How to complete this task
Each line below must be printed exactly as it stands.
::::
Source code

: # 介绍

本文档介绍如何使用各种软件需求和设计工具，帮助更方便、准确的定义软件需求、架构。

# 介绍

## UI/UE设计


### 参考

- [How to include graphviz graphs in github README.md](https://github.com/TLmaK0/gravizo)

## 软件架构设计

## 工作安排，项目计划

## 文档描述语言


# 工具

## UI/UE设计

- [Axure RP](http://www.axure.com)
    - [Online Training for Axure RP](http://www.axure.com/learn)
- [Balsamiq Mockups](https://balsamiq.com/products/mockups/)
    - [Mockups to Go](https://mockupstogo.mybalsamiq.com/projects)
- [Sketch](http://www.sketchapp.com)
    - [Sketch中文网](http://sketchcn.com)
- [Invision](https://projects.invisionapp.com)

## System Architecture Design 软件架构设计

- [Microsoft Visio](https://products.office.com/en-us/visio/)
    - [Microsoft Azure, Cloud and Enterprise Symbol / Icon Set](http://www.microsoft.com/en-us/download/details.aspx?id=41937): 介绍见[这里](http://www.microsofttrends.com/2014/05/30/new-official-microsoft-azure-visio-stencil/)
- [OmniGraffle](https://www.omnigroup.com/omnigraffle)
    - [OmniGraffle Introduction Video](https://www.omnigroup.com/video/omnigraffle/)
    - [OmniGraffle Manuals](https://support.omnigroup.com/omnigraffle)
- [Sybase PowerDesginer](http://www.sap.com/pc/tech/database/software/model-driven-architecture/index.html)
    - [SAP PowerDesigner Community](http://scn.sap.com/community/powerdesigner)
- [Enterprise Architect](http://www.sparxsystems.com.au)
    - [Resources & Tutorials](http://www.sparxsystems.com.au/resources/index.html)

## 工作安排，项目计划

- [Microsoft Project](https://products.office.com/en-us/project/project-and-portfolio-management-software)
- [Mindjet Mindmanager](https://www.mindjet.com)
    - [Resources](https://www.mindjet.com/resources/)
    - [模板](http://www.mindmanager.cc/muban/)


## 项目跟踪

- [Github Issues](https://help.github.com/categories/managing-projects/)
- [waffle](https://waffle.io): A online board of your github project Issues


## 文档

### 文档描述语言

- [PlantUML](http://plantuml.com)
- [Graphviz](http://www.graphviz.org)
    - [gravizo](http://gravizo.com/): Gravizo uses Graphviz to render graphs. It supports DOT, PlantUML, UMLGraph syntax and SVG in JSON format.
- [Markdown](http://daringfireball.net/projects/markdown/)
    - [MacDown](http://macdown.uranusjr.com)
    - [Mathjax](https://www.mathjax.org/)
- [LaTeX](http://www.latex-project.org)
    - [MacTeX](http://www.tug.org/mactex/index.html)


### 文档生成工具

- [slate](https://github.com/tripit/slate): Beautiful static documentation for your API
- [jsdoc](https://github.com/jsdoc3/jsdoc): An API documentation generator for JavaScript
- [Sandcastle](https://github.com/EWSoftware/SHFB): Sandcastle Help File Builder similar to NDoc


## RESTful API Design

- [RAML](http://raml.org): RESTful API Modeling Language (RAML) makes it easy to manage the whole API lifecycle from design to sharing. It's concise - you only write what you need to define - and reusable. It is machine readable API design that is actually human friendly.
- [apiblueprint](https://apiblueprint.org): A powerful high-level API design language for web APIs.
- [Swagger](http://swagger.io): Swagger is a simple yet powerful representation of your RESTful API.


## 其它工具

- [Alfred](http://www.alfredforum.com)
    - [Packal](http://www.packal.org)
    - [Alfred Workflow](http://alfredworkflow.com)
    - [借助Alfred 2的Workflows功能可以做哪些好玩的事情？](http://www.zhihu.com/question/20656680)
::::
Result of the task
Source code

: # 介绍

本文档介绍如何使用各种软件需求和设计工具，帮助更方便、准确的定义软件需求、架构。

# 介绍

## UI/UE设计


### 参考

- [How to include graphviz graphs in github README.md](https://github.com/TLmaK0/gravizo)

## 软件架构设计

## 工作安排，项目计划

## 文档描述语言


# 工具

## UI/UE设计

- [Axure RP](http://www.axure.com)
    - [Online Training for Axure RP](http://www.axure.com/learn)
- [Balsamiq Mockups](https://balsamiq.com/products/mockups/)
    - [Mockups to Go](https://mockupstogo.mybalsamiq.com/projects)
- [Sketch](http://www.sketchapp.com)
    - [Sketch中文网](http://sketchcn.com)
- [Invision](https://projects.invisionapp.com)

## System Architecture Design 软件架构设计

- [Microsoft Visio](https://products.office.com/en-us/visio/)
    - [Microsoft Azure, Cloud and Enterprise Symbol / Icon Set](http://www.microsoft.com/en-us/download/details.aspx?id=41937): 介绍见[这里](http://www.microsofttrends.com/2014/05/30/new-official-microsoft-azure-visio-stencil/)
- [OmniGraffle](https://www.omnigroup.com/omnigraffle)
    - [OmniGraffle Introduction Video](https://www.omnigroup.com/video/omnigraffle/)
    - [OmniGraffle Manuals](https://support.omnigroup.com/omnigraffle)
- [Sybase PowerDesginer](http://www.sap.com/pc/tech/database/software/model-driven-architecture/index.html)
    - [SAP PowerDesigner Community](http://scn.sap.com/community/powerdesigner)
- [Enterprise Architect](http://www.sparxsystems.com.au)
    - [Resources & Tutorials](http://www.sparxsystems.com.au/resources/index.html)

## 工作安排，项目计划

- [Microsoft Project](https://products.office.com/en-us/project/project-and-portfolio-management-software)
- [Mindjet Mindmanager](https://www.mindjet.com)
    - [Resources](https://www.mindjet.com/resources/)
    - [模板](http://www.mindmanager.cc/muban/)


## 项目跟踪

- [Github Issues](https://help.github.com/categories/managing-projects/)
- [waffle](https://waffle.io): A online board of your github project Issues


## 文档

### 文档描述语言

- [PlantUML](http://plantuml.com)
- [Graphviz](http://www.graphviz.org)
    - [gravizo](http://gravizo.com/): Gravizo uses Graphviz to render graphs. It supports DOT, PlantUML, UMLGraph syntax and SVG in JSON format.
- [Markdown](http://daringfireball.net/projects/markdown/)
    - [MacDown](http://macdown.uranusjr.com)
    - [Mathjax](https://www.mathjax.org/)
- [LaTeX](http://www.latex-project.org)
    - [MacTeX](http://www.tug.org/mactex/index.html)


### 文档生成工具

- [slate](https://github.com/tripit/slate): Beautiful static documentation for your API
- [jsdoc](https://github.com/jsdoc3/jsdoc): An API documentation generator for JavaScript
- [Sandcastle](https://github.com/EWSoftware/SHFB): Sandcastle Help File Builder similar to NDoc


## RESTful API Design

- [RAML](http://raml.org): RESTful API Modeling Language (RAML) makes it easy to manage the whole API lifecycle from design to sharing. It's concise - you only write what you need to define - and reusable. It is machine readable API design that is actually human friendly.
- [apiblueprint](https://apiblueprint.org): A powerful high-level API design language for web APIs.
- [Swagger](http://swagger.io): Swagger is a simple yet powerful representation of your RESTful API.


## 其它工具

- [Alfred](http://www.alfredforum.com)
    - [Packal](http://www.packal.org)
    - [Alfred Workflow](http://alfredworkflow.com)
    - [借助Alfred 2的Workflows功能可以做哪些好玩的事情？](http://www.zhihu.com/question/20656680)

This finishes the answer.